**ABOUT THIS EXERCISE**: Set down every line of the data exactly, skipping the pictures.

***** DATA UNDER STUDY

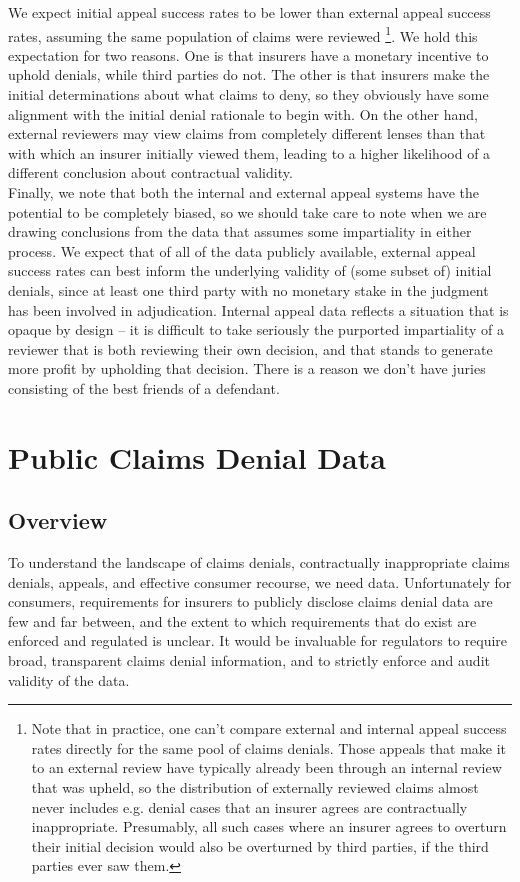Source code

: \documentclass[12pt, a4paper,twoside]{report}
\theoremstyle{plain} %
\theoremstyle{definition} %
\theoremstyle{remark} %
\numberwithin{equation}{chapter}
\begin{document}
		We expect initial appeal success rates to be lower than external appeal success rates, assuming the same population of claims were reviewed \footnote{Note that in practice, one can't compare external and internal appeal success rates directly for the same pool of claims denials. Those appeals that make it to an external review have typically already been through an internal review that was upheld, so the distribution of externally reviewed claims almost never includes e.g. denial cases that an insurer agrees are contractually inappropriate. Presumably, all such cases where an insurer agrees to overturn their initial decision would also be overturned by third parties, if the third parties ever saw them.}. We hold this expectation for two reasons. One is that insurers have a monetary incentive to uphold denials, while third parties do not. The other is that insurers make the initial determinations about what claims to deny, so they obviously have some alignment with the initial denial rationale to begin with. On the other hand, external reviewers may view claims from completely different lenses than that with which an insurer initially viewed them, leading to a higher likelihood of a different conclusion about contractual validity.\\
		
		Finally, we note that both the internal and external appeal systems have the potential to be completely biased, so we should take care to note when we are drawing conclusions from the data that assumes some impartiality in either process. We expect that of all of the data publicly available, external appeal success rates can best inform the underlying validity of (some subset of) initial denials, since at least one third party with no monetary stake in the judgment has been involved in adjudication. Internal appeal data reflects a situation that is opaque by design -- it is difficult to take seriously the purported impartiality of a reviewer that is both reviewing their own decision, and that stands to generate more profit by upholding that decision. There is a reason we don't have juries consisting of the best friends of a defendant.
		
		\section{Public Claims Denial Data}\label{publicdata}
				
		\subsection{Overview}\label{publicdata:overview}
		To understand the landscape of claims denials, contractually inappropriate claims denials, appeals, and effective consumer recourse, we need data. Unfortunately for consumers, requirements for insurers to publicly disclose claims denial data are few and far between, and the extent to which requirements that do exist are enforced and regulated is unclear. It would be invaluable for regulators to require broad, transparent claims denial information, and to strictly enforce and audit validity of the data.
\end{document}

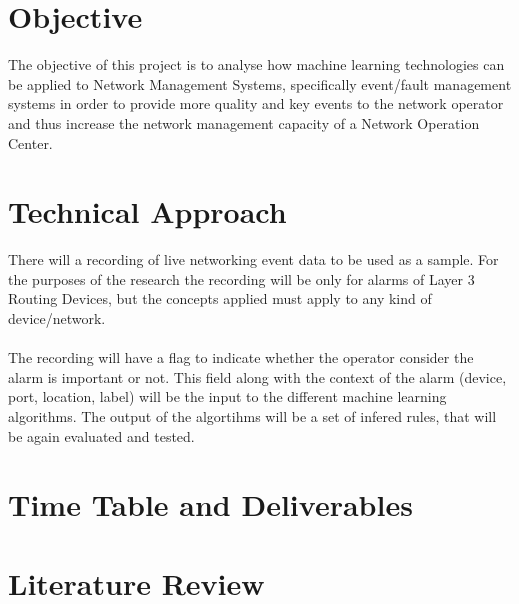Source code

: \documentclass[10pt,a4paper]{article}
\begin{document}
 \section{Objective}
The objective of this project is to analyse how machine learning technologies can be applied to Network Management Systems, specifically event/fault management systems in order to provide more quality and key events to the network operator and thus increase the network management capacity of a Network Operation Center.
 
  \section{Technical Approach}
There will a recording of live networking event data to be used as a sample. For the purposes of the research the recording will be only for alarms of Layer 3 Routing Devices, but the concepts applied must apply to any kind of device/network.
\\\\
The recording will have a flag to indicate whether the operator consider the alarm is important or not. This field along with the context of the alarm (device, port, location, label) will be the input to the different machine learning algorithms. The output of the algortihms will be a set of infered rules, that will be again evaluated and tested.

  \section{Time Table and Deliverables}
  \section{Literature Review}
    
\end{document}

**********

**WRITTEN ANSWER**:
Source code

: \documentclass[12pt, a4paper,twoside]{report}
\theoremstyle{plain} %
\theoremstyle{definition} %
\theoremstyle{remark} %
\numberwithin{equation}{chapter}
\begin{document}
		We expect initial appeal success rates to be lower than external appeal success rates, assuming the same population of claims were reviewed \footnote{Note that in practice, one can't compare external and internal appeal success rates directly for the same pool of claims denials. Those appeals that make it to an external review have typically already been through an internal review that was upheld, so the distribution of externally reviewed claims almost never includes e.g. denial cases that an insurer agrees are contractually inappropriate. Presumably, all such cases where an insurer agrees to overturn their initial decision would also be overturned by third parties, if the third parties ever saw them.}. We hold this expectation for two reasons. One is that insurers have a monetary incentive to uphold denials, while third parties do not. The other is that insurers make the initial determinations about what claims to deny, so they obviously have some alignment with the initial denial rationale to begin with. On the other hand, external reviewers may view claims from completely different lenses than that with which an insurer initially viewed them, leading to a higher likelihood of a different conclusion about contractual validity.\\
		
		Finally, we note that both the internal and external appeal systems have the potential to be completely biased, so we should take care to note when we are drawing conclusions from the data that assumes some impartiality in either process. We expect that of all of the data publicly available, external appeal success rates can best inform the underlying validity of (some subset of) initial denials, since at least one third party with no monetary stake in the judgment has been involved in adjudication. Internal appeal data reflects a situation that is opaque by design -- it is difficult to take seriously the purported impartiality of a reviewer that is both reviewing their own decision, and that stands to generate more profit by upholding that decision. There is a reason we don't have juries consisting of the best friends of a defendant.
		
		\section{Public Claims Denial Data}\label{publicdata}
				
		\subsection{Overview}\label{publicdata:overview}
		To understand the landscape of claims denials, contractually inappropriate claims denials, appeals, and effective consumer recourse, we need data. Unfortunately for consumers, requirements for insurers to publicly disclose claims denial data are few and far between, and the extent to which requirements that do exist are enforced and regulated is unclear. It would be invaluable for regulators to require broad, transparent claims denial information, and to strictly enforce and audit validity of the data.
\end{document}

Source code

: \documentclass[10pt,a4paper]{article}
\begin{document}
 \section{Objective}
The objective of this project is to analyse how machine learning technologies can be applied to Network Management Systems, specifically event/fault management systems in order to provide more quality and key events to the network operator and thus increase the network management capacity of a Network Operation Center.
 
  \section{Technical Approach}
There will a recording of live networking event data to be used as a sample. For the purposes of the research the recording will be only for alarms of Layer 3 Routing Devices, but the concepts applied must apply to any kind of device/network.
\\\\
The recording will have a flag to indicate whether the operator consider the alarm is important or not. This field along with the context of the alarm (device, port, location, label) will be the input to the different machine learning algorithms. The output of the algortihms will be a set of infered rules, that will be again evaluated and tested.

  \section{Time Table and Deliverables}
  \section{Literature Review}
    
\end{document}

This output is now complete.